- Extracted information
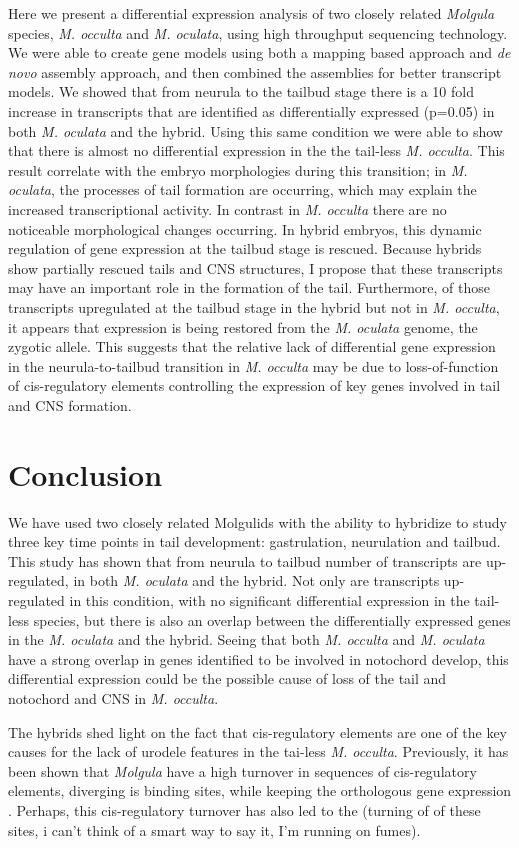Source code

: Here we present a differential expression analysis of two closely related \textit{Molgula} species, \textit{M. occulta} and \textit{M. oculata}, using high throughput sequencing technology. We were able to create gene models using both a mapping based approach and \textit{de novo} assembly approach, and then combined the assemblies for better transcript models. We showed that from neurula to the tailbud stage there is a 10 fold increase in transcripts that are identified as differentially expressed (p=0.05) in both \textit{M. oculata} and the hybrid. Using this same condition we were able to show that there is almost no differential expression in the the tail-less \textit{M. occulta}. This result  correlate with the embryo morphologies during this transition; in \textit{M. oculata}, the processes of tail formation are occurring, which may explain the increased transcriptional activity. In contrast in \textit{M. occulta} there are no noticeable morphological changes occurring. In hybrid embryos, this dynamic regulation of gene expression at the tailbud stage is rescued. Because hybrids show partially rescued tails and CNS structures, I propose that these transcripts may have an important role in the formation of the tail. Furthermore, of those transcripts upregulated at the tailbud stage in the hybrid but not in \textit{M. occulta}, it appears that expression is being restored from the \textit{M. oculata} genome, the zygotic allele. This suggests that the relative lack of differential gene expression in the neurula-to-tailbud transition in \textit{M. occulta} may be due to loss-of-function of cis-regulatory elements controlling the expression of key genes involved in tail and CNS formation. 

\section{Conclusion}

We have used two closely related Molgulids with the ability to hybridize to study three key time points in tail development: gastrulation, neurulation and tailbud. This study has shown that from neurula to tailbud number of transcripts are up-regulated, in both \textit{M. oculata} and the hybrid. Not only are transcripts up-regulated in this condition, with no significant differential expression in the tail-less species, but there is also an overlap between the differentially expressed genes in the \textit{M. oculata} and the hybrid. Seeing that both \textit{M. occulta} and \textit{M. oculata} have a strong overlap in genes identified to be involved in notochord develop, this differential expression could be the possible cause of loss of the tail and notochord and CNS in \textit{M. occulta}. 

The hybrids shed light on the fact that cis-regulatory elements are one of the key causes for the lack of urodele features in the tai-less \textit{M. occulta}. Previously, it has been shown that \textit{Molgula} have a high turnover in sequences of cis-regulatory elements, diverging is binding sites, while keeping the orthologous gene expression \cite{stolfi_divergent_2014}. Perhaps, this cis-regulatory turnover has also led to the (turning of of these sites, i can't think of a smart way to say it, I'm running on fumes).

--

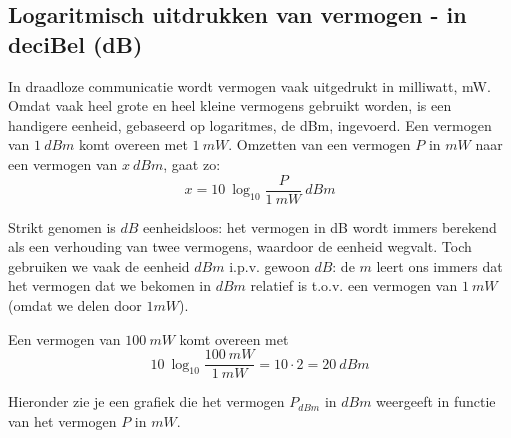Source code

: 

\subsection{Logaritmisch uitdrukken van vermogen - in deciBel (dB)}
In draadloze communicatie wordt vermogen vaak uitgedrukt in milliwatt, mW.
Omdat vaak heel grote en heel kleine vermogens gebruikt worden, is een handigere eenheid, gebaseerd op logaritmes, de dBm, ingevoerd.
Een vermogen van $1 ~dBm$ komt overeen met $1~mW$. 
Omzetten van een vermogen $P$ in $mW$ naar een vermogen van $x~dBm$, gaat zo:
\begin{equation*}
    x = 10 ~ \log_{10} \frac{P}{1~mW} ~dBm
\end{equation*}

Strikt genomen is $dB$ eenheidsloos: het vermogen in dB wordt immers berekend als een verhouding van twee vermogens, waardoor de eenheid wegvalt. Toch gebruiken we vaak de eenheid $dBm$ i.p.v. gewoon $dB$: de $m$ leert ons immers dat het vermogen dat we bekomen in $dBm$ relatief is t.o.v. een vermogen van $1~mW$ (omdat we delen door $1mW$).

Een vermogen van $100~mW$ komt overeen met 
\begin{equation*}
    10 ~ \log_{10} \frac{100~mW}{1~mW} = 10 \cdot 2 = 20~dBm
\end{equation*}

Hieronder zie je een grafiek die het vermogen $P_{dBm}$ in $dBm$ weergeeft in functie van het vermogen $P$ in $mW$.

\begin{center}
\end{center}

---

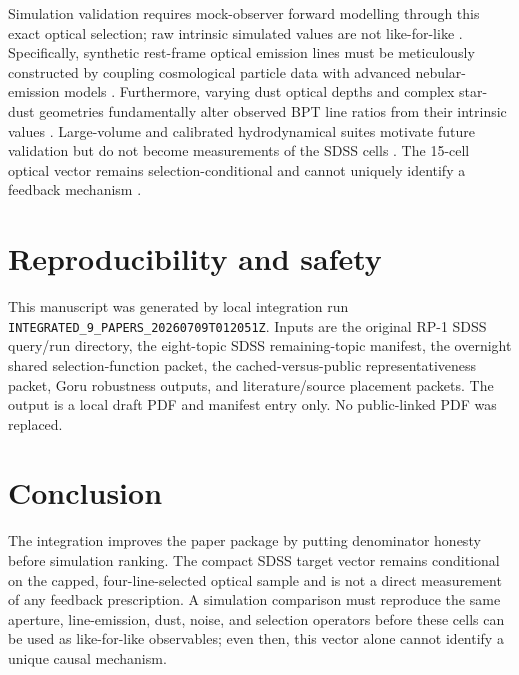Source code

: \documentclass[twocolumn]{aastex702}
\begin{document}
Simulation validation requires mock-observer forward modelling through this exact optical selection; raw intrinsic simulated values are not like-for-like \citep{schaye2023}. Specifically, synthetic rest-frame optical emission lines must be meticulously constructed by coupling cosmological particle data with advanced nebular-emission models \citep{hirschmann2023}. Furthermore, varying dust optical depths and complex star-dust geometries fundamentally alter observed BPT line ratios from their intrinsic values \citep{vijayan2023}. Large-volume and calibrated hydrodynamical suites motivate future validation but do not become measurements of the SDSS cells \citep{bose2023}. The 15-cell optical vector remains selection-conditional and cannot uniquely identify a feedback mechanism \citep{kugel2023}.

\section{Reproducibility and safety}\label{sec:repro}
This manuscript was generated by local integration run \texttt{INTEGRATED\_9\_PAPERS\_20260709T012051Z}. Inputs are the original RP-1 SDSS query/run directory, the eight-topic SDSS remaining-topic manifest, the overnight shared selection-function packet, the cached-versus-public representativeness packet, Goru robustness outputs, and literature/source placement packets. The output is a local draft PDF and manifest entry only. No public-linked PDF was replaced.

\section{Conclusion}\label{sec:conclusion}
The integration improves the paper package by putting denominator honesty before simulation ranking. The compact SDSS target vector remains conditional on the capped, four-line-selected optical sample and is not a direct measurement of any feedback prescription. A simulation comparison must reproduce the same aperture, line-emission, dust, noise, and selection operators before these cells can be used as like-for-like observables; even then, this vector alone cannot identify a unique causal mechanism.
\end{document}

- Goal of the exercise
What this exercise asks for is every line of the data above with the word "overeen".

- Expected answer
Een vermogen van $1 ~dBm$ komt overeen met $1~mW$. 
Een vermogen van $100~mW$ komt overeen met 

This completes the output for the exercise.